As to solving your real problem:
CalculateIndex2 <- function(x, value, start = 100) {
rowSeq <- seq_len(NROW(x))
totalAc <- cumsum(c(value, x$TradeResult.Currency.))[rowSeq]
idx <- numeric(length = nrow(x))
interm <- (((x$Size.Units. * x$EntryPrice) / totalAc) *
x$TradeResult.Percent.) / 100
for(i in rowSeq) {
idx[i] <- start + (start * interm[i])
start <- idx[i]
}
idx
}
which when used on theData gives:
> CalculateIndex2(theData, 14000)
[1] 99.97901 99.92081 99.57714 101.46399 102.35708 101.28586 103.31497
[8] 103.80656 102.33612 104.35856 102.79509 103.56012 102.90879 103.67281
[15] 104.85296 104.60432 102.50553 102.90490 102.71800 104.06766
What you want is a recursive function (IIRC); the current index is some function of the previous index. These are hard to solve in a vectorised way in R, hence the loop.
I'm still slightly confused as to what exactly you want to do, but hopefully the following will be helpful.
Your R script gives the same answers as your Excel function for the first value. You see a difference because R doesn't print out all digits.

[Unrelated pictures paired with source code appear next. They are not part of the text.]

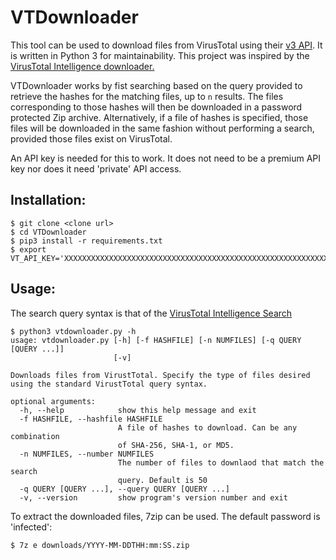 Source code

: # VTDownloader

This tool can be used to download files from VirusTotal using their [v3 API](https://developers.virustotal.com/v3.0/reference). It is written in Python 3 for maintainability. This project was inspired by the [VirusTotal Intelligence downloader.](https://www.virustotal.com/intelligence/downloader/) 

VTDownloader works by fist searching based on the query provided to retrieve the hashes for the matching files, up to `n` results. The files corresponding to those hashes will then be downloaded in a password protected Zip archive. Alternatively, if a file of hashes is specified, those files will be downloaded in the same fashion without performing a search, provided those files exist on VirusTotal.

An API key is needed for this to work. It does not need to be a premium API key nor does it need 'private' API access.

## Installation:

```
$ git clone <clone url>
$ cd VTDownloader
$ pip3 install -r requirements.txt
$ export VT_API_KEY='XXXXXXXXXXXXXXXXXXXXXXXXXXXXXXXXXXXXXXXXXXXXXXXXXXXXXXXXXXXXXXXX'
```

## Usage:

The search query syntax is that of the [VirusTotal Intelligence Search](https://www.virustotal.com/intelligence/help/file-search/)
```
$ python3 vtdownloader.py -h
usage: vtdownloader.py [-h] [-f HASHFILE] [-n NUMFILES] [-q QUERY [QUERY ...]]
                       [-v]

Downloads files from VirustTotal. Specify the type of files desired using the standard VirustTotal query syntax.

optional arguments:
  -h, --help            show this help message and exit
  -f HASHFILE, --hashfile HASHFILE
                        A file of hashes to download. Can be any combination
                        of SHA-256, SHA-1, or MD5.
  -n NUMFILES, --number NUMFILES
                        The number of files to downlaod that match the search
                        query. Default is 50
  -q QUERY [QUERY ...], --query QUERY [QUERY ...]
  -v, --version         show program's version number and exit

```
To extract the downloaded files, 7zip can be used. The default password is 'infected':
```
$ 7z e downloads/YYYY-MM-DDTHH:mm:SS.zip
```
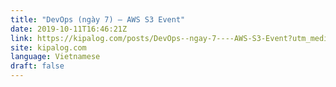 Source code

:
 ```yaml
---
title: "DevOps (ngày 7) – AWS S3 Event"
date: 2019-10-11T16:46:21Z
link: https://kipalog.com/posts/DevOps--ngay-7----AWS-S3-Event?utm_medium=RSS&utm_source=news.12bit.vn
site: kipalog.com
language: Vietnamese
draft: false
---
```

> tmp = CalculateIndex(thedata)
Warning message:
In if (x$TradeResult.Currency == head(x$TradeResult.Currency., n = 1)) { :
the condition has length > 1 and only the first element will be used
> print(tmp, digits=10)
[1] 99.97900857 99.94180357 99.65632286 101.88688500 100.89308643
<snip>
The reason for the warning message is because x$TradeResult.Currency is a vector that is being compared to a single number.
That warning message is also where your bug lives. In your if statement, you never execute the else part, since only the value of x$TradeResult.Currency is being used. As the warning message states, only the first element of x$TradeResult.Currency is being used.